GOAL OF THE EXERCISE.
An exact reproduction of the data below is expected, free of images.

[Collection entries]
⁂

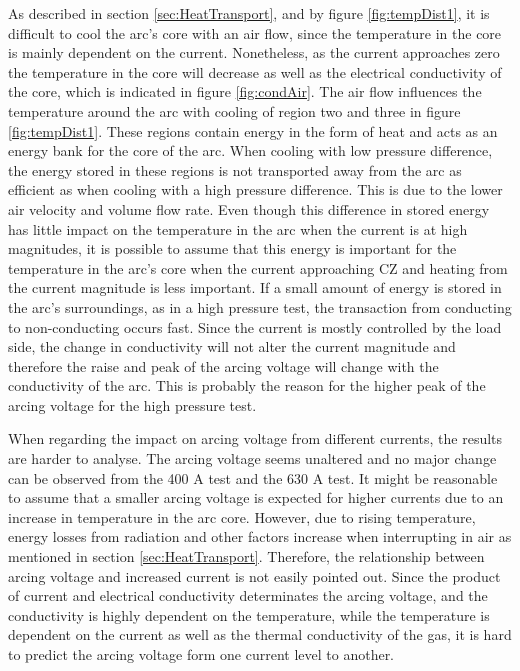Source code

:\documentclass[10pt,a4paper,twoside]{article}
\begin{document}
As described in section \ref{sec:HeatTransport}, and by figure \ref{fig:tempDist1}, it is difficult to cool the arc's core with an air flow, since the temperature in the core is mainly dependent on the current. Nonetheless, as the current approaches zero the temperature in the core will decrease as well as the electrical conductivity of the core, which is indicated in figure \ref{fig:condAir}. The air flow influences the temperature around the arc with cooling of region two and three in figure \ref{fig:tempDist1}. These regions contain energy in the form of heat and acts as an energy bank for the core of the arc. When cooling with low pressure difference, the energy stored in these regions is not transported away from the arc as efficient as when cooling with a high pressure difference. This is due to the lower air velocity and volume flow rate. Even though this difference in stored energy has little impact on the temperature in the arc when the current is at high magnitudes, it is possible to assume that this energy is important for the temperature in the arc's core when the current approaching CZ and heating from the current magnitude is less important. If a small amount of energy is stored in the arc's surroundings, as in a high pressure test, the transaction from conducting to non-conducting occurs fast. Since the current is mostly controlled by the load side, the change in conductivity will not alter the current magnitude and therefore the raise and peak of the arcing voltage will change with the conductivity of the arc. This is probably the reason for the higher peak of the arcing voltage for the high pressure test.

When regarding the impact on arcing voltage from different currents, the results are harder to analyse. The arcing voltage seems unaltered and no major change can be observed from the 400 A test and the 630 A test. It might be reasonable to assume that a smaller arcing voltage is expected for higher currents due to an increase in temperature in the arc core. However, due to rising temperature, energy losses from radiation and other factors increase when interrupting in air as mentioned in section \ref{sec:HeatTransport}. Therefore, the relationship between arcing voltage and increased current is not easily pointed out. Since the product of current and electrical conductivity determinates the arcing voltage, and the conductivity is highly dependent on the temperature, while the temperature is dependent on the current as well as the thermal conductivity of the gas, it is hard to predict the arcing voltage form one current level to another.
\end{document}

⁂

ANSWER BELOW.
Source code

:\documentclass[10pt,a4paper,twoside]{article}
\begin{document}
As described in section \ref{sec:HeatTransport}, and by figure \ref{fig:tempDist1}, it is difficult to cool the arc's core with an air flow, since the temperature in the core is mainly dependent on the current. Nonetheless, as the current approaches zero the temperature in the core will decrease as well as the electrical conductivity of the core, which is indicated in figure \ref{fig:condAir}. The air flow influences the temperature around the arc with cooling of region two and three in figure \ref{fig:tempDist1}. These regions contain energy in the form of heat and acts as an energy bank for the core of the arc. When cooling with low pressure difference, the energy stored in these regions is not transported away from the arc as efficient as when cooling with a high pressure difference. This is due to the lower air velocity and volume flow rate. Even though this difference in stored energy has little impact on the temperature in the arc when the current is at high magnitudes, it is possible to assume that this energy is important for the temperature in the arc's core when the current approaching CZ and heating from the current magnitude is less important. If a small amount of energy is stored in the arc's surroundings, as in a high pressure test, the transaction from conducting to non-conducting occurs fast. Since the current is mostly controlled by the load side, the change in conductivity will not alter the current magnitude and therefore the raise and peak of the arcing voltage will change with the conductivity of the arc. This is probably the reason for the higher peak of the arcing voltage for the high pressure test.

When regarding the impact on arcing voltage from different currents, the results are harder to analyse. The arcing voltage seems unaltered and no major change can be observed from the 400 A test and the 630 A test. It might be reasonable to assume that a smaller arcing voltage is expected for higher currents due to an increase in temperature in the arc core. However, due to rising temperature, energy losses from radiation and other factors increase when interrupting in air as mentioned in section \ref{sec:HeatTransport}. Therefore, the relationship between arcing voltage and increased current is not easily pointed out. Since the product of current and electrical conductivity determinates the arcing voltage, and the conductivity is highly dependent on the temperature, while the temperature is dependent on the current as well as the thermal conductivity of the gas, it is hard to predict the arcing voltage form one current level to another.
\end{document}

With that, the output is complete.